Northeast of Kalispell there is a place where people pay to get lost. It’s a place people enter with the sole mission of trying to escape. Out there, the corn grows tall and the kids show up every fall.

Chris and Heidi Fritz, a young Flathead farming couple, are in the fifth year of operating a popular corn maze on their property on Birch Grove Road between Kalispell and Columbia Falls. Every spring the Fritzes plant a 3-acre patch of corn and by September they cut paths to create the maze.

On an average autumn weekend, the maze will see 200 or more visitors, Heidi said. It’s open every Friday, Saturday and Sunday through October, with a special Halloween “Haunted Trail” scheduled Oct. 29 and 31.

“We think it’s fantastic when people get the opportunity to come out and be as loud and noisy as they want,” Chris said recently during a break from the wheat harvest. “It’s a nice thing we can do for people for that one last hurrah of the year before it’s too cold. They can enjoy the fall weather.”

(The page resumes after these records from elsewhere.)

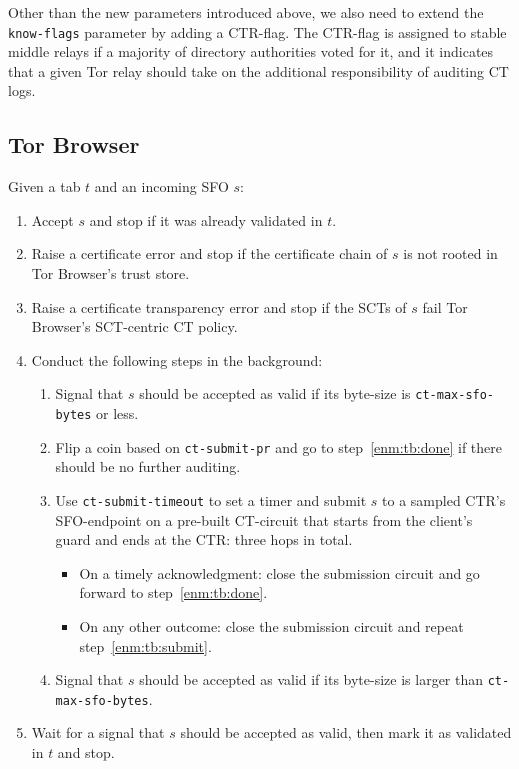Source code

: Other than the new parameters introduced above, we also need to extend the
\texttt{know-flags} parameter by adding a CTR-flag.  The CTR-flag is 
assigned to stable middle relays if a majority of directory authorities voted
for it, and it indicates that a given Tor relay should take on the additional
responsibility of auditing CT logs.


\subsection{Tor Browser}
Given a tab $t$ and an incoming SFO $s$:
\begin{enumerate}
	\item Accept $s$ and stop if it was already validated in $t$.
	\item Raise a certificate error and stop if the certificate chain of $s$
		is not rooted in Tor Browser's trust store.
	\item Raise a certificate transparency error and stop if the SCTs of $s$
		fail Tor Browser's SCT-centric CT policy.
	\item Conduct the following steps in the background:
		\begin{enumerate}
			\item Signal that $s$ should be accepted as valid if its byte-size
				is \texttt{ct-max-sfo-bytes} or less.
			\item Flip a coin based on \texttt{ct-submit-pr} and go to
				step~\ref{enm:tb:done} if there should be no further auditing.
			\item\label{enm:tb:submit} Use \texttt{ct-submit-timeout} to set a
				timer and submit $s$ to a sampled CTR's SFO-endpoint on a
				pre-built CT-circuit that starts from the client's guard and
				ends at the CTR: three hops in total.
				\begin{itemize}
					\item On a timely acknowledgment: close the submission
						circuit and go forward to step~\ref{enm:tb:done}.
					\item On any other outcome: close the submission circuit and
						repeat step~\ref{enm:tb:submit}.
				\end{itemize}
			\item\label{enm:tb:done} Signal that $s$ should be accepted as valid
				if its byte-size is larger than \texttt{ct-max-sfo-bytes}.
		\end{enumerate}
	\item Wait for a signal that $s$ should be accepted as valid, then mark it
		as validated in $t$ and stop.
\end{enumerate}

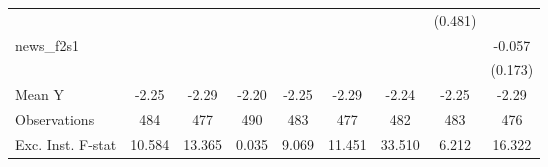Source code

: {\begin{tabular}{l*{8}{c}}
            &                     &                     &                     &                     &                     &                     &     (0.481)         &                     \\
\addlinespace
news\_f2s1   &                     &                     &                     &                     &                     &                     &                     &      -0.057         \\
            &                     &                     &                     &                     &                     &                     &                     &     (0.173)         \\
\midrule
Mean Y      &       -2.25         &       -2.29         &       -2.20         &       -2.25         &       -2.29         &       -2.24         &       -2.25         &       -2.29         \\
Observations&         484         &         477         &         490         &         483         &         477         &         482         &         483         &         476         \\
Exc. Inst. F-stat&      10.584         &      13.365         &       0.035         &       9.069         &      11.451         &      33.510         &       6.212         &      16.322         \\
\bottomrule
\end{tabular}
}
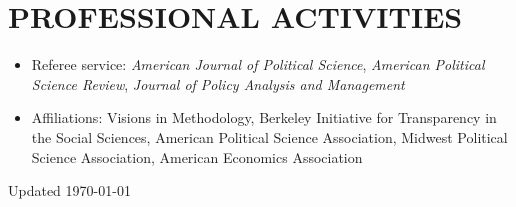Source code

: \documentclass[10pt]{article}
\begin{document}
\vspace{3mm}
\section*{PROFESSIONAL ACTIVITIES}


\begin{itemize}	

\item[]Referee service: \textit{American Journal of Political Science}, \textit{American Political Science Review}, \textit{Journal of Policy Analysis and Management}
\item[]Affiliations: Visions in Methodology, Berkeley Initiative for Transparency in the Social Sciences, American Political Science Association, Midwest Political Science Association, American Economics Association
\end{itemize}









\vspace*{\fill}

Updated \today
\end{document}
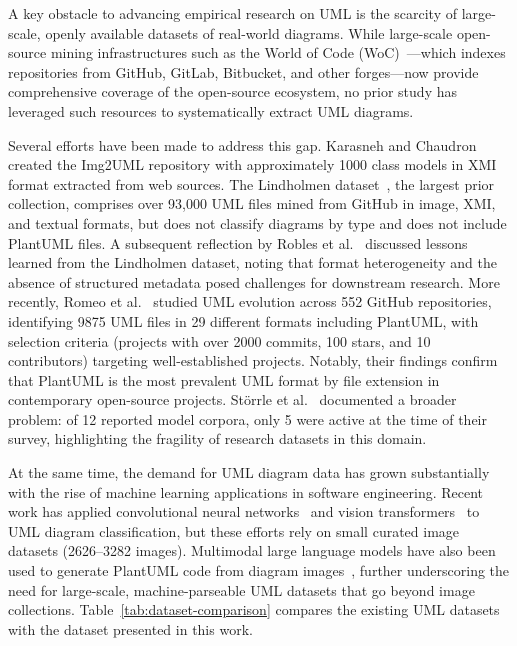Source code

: \documentclass[11pt]{article}
\begin{document}
A key obstacle to advancing empirical research on UML is the scarcity of large-scale, openly available datasets of real-world diagrams. While large-scale open-source mining infrastructures such as the World of Code (WoC)~\cite{ma2021world}---which indexes repositories from GitHub, GitLab, Bitbucket, and other forges---now provide comprehensive coverage of the open-source ecosystem, no prior study has leveraged such resources to systematically extract UML diagrams.

Several efforts have been made to address this gap. Karasneh and Chaudron~\cite{karasneh2013img2uml} created the Img2UML repository with approximately 1000 class models in XMI format extracted from web sources. The Lindholmen dataset~\cite{hebig2016quest,robles2017extensive}, the largest prior collection, comprises over 93,000 UML files mined from GitHub in image, XMI, and textual formats, but does not classify diagrams by type and does not include PlantUML files. A subsequent reflection by Robles et al.~\cite{robles2023reflection} discussed lessons learned from the Lindholmen dataset, noting that format heterogeneity and the absence of structured metadata posed challenges for downstream research. More recently, Romeo et al.~\cite{romeo2025uml} studied UML evolution across 552 GitHub repositories, identifying 9875 UML files in 29 different formats including PlantUML, with selection criteria (projects with over 2000 commits, 100 stars, and 10 contributors) targeting well-established projects. Notably, their findings confirm that PlantUML is the most prevalent UML format by file extension in contemporary open-source projects. St\"{o}rrle et al.~\cite{storrle2014index} documented a broader problem: of 12 reported model corpora, only 5 were active at the time of their survey, highlighting the fragility of research datasets in this domain.

At the same time, the demand for UML diagram data has grown substantially with the rise of machine learning applications in software engineering. Recent work has applied convolutional neural networks~\cite{gosala2021classification} and vision transformers~\cite{groundtruth2024} to UML diagram classification, but these efforts rely on small curated image datasets (2626--3282 images). Multimodal large language models have also been used to generate PlantUML code from diagram images~\cite{camara2024image,bates2025umlcodegen}, further underscoring the need for large-scale, machine-parseable UML datasets that go beyond image collections. Table~\ref{tab:dataset-comparison} compares the existing UML datasets with the dataset presented in this work.
\end{document}
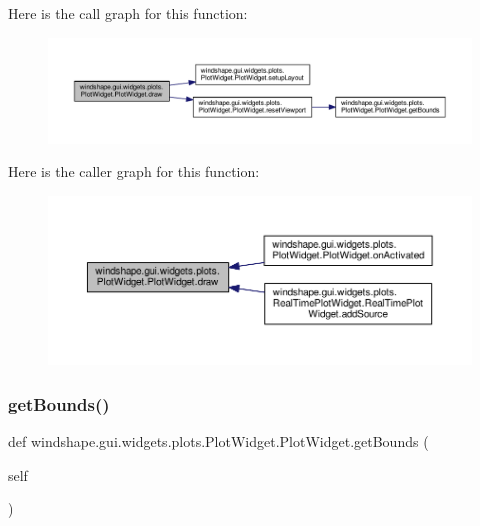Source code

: Here is the call graph for this function\+:\nopagebreak
\begin{figure}[H]
\begin{center}
\leavevmode
\includegraphics[width=350pt]{classwindshape_1_1gui_1_1widgets_1_1plots_1_1_plot_widget_1_1_plot_widget_adf6ec722eec97f5f3c670b7cc9e7b1c1_cgraph}
\end{center}
\end{figure}
Here is the caller graph for this function\+:\nopagebreak
\begin{figure}[H]
\begin{center}
\leavevmode
\includegraphics[width=350pt]{classwindshape_1_1gui_1_1widgets_1_1plots_1_1_plot_widget_1_1_plot_widget_adf6ec722eec97f5f3c670b7cc9e7b1c1_icgraph}
\end{center}
\end{figure}
\mbox{\label{classwindshape_1_1gui_1_1widgets_1_1plots_1_1_plot_widget_1_1_plot_widget_a7afbd6a1cb3fde419ba5d829b2937122}} 
\subsubsection{\texorpdfstring{get\+Bounds()}{getBounds()}}
{\footnotesize\ttfamily def windshape.\+gui.\+widgets.\+plots.\+Plot\+Widget.\+Plot\+Widget.\+get\+Bounds (\begin{DoxyParamCaption}\item[{}]{self }\end{DoxyParamCaption})}

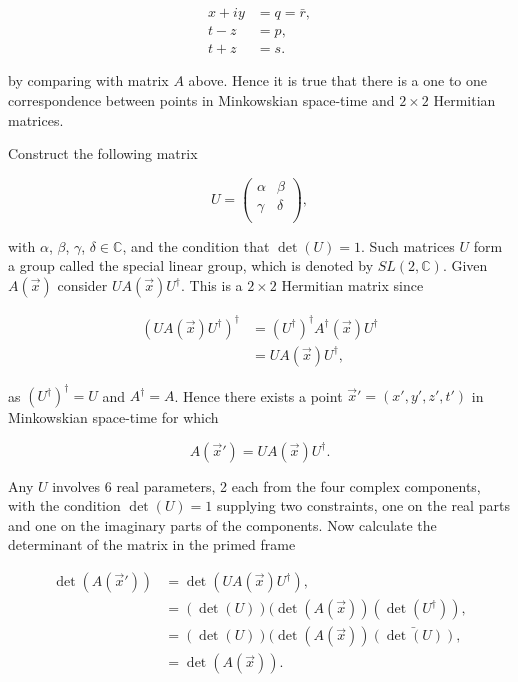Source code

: \begin{align*}
x + iy & = q = \bar{r}, \\
t - z & = p, \\
t+z  & = s.
\end{align*}

\noindent by comparing with matrix $A$ above. Hence it is true that there is a one to one correspondence between points in Minkowskian space-time and $2 \times 2$ Hermitian matrices.

Construct the following matrix

\begin{equation*} 
U = \left( 
\begin{array}{cc}
\alpha & \beta \\
\gamma & \delta \\
\end{array}
\right),
\end{equation*}

\noindent with $\alpha$, $\beta$, $\gamma$, $\delta \in \mathbb{C}$, and the condition that $\det(U) = 1$. Such matrices $U$ form a group called the special linear group, which is denoted by $SL(2, \mathbb{C})$. Given $A(\vec{x})$ consider $U A(\vec{x}) U^{\dagger}$. This is a $2 \times 2$ Hermitian matrix since

\begin{align*}
(U A(\vec{x}) U^{\dagger})^{\dagger} & =  (U^{\dagger})^{\dagger} A^{\dagger}(\vec{x}) U^{\dagger} \\
                                     & = U A(\vec{x}) U^{\dagger},
\end{align*} 

\noindent as $(U^{\dagger})^{\dagger} = U$ and $A^{\dagger} = A$. Hence there exists a point $\vec{x}' = (x', y', z', t')$ in Minkowskian space-time for which

\begin{equation}\label{SL_trans}
A(\vec{x}') = U A(\vec{x}) U^{\dagger}.
\end{equation}

Any $U$ involves 6 real parameters, 2 each from the four complex components, with the condition $\det(U) = 1$ supplying two constraints, one on the real parts and one on the imaginary parts of the components. Now calculate the determinant of the matrix in the primed frame

\begin{align*}  
\det(A(\vec{x}')) & = \det(U A(\vec{x}) U^{\dagger}), \\
                  & = (\det(U))(\det(A(\vec{x}))(\det(U^{\dagger})), \\
                  & = (\det(U))(\det(A(\vec{x}))\bar{(\det(U))}, \\
                  & = \det(A(\vec{x})).
\end{align*}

Chris, 27, made headlines several years ago for his pioneering efforts in growing camelina for biodiesel, among other purposes. But he has gradually moved away from camelina and now focuses more on other crops. And as the harvest season winds down and winter approaches each year, Chris has discovered the maze to be a welcome source of “supplemental income.”

“It certainly helps out in the fall,” he said. “We’re putting winter crops in, things get tight again – it’s nice to have a bonus. It makes that down time in November a lot easier to contend with.”

For years, Chris’s father ran a small corn maze for local 4-H kids. Chris said it “was such a hit with them that Heidi and I decided we’d commercialize it and take it to the next level.”

“We were pretty barebones the first year,” he said. “We didn’t really know what we were doing.”

Since that first year, however, the maze has grown into a popular autumn destination for fun-seekers of all ages, not just kids. Heidi, 28, said the maze gets a lot of couples, from teenagers to adults.

“It gets bigger every year,” she said.

The maze generally takes about a half-hour to complete, Heidi said. In addition to navigating the maze, visitors embark on a scavenger hunt in search of four objects: a pumpkin, cow, scarecrow and ghost. As they find each object they fill out a card, which spells out a word when completed.

A “cow train” pulled by a four-wheeler is also a hit, Heidi said. The train has five separate carts with seats painted like cows. The property has another smaller hay bale maze and a set of slides positioned on stacked hay bales. The Fritzes built a ticket booth and there is a large parking area.

The corn is “feed corn,” fed to livestock when no longer needed for the maze. This year the Fritzes plowed paths measuring roughly 6-feet wide, which they hope makes it more accessible for strollers and wheelchairs.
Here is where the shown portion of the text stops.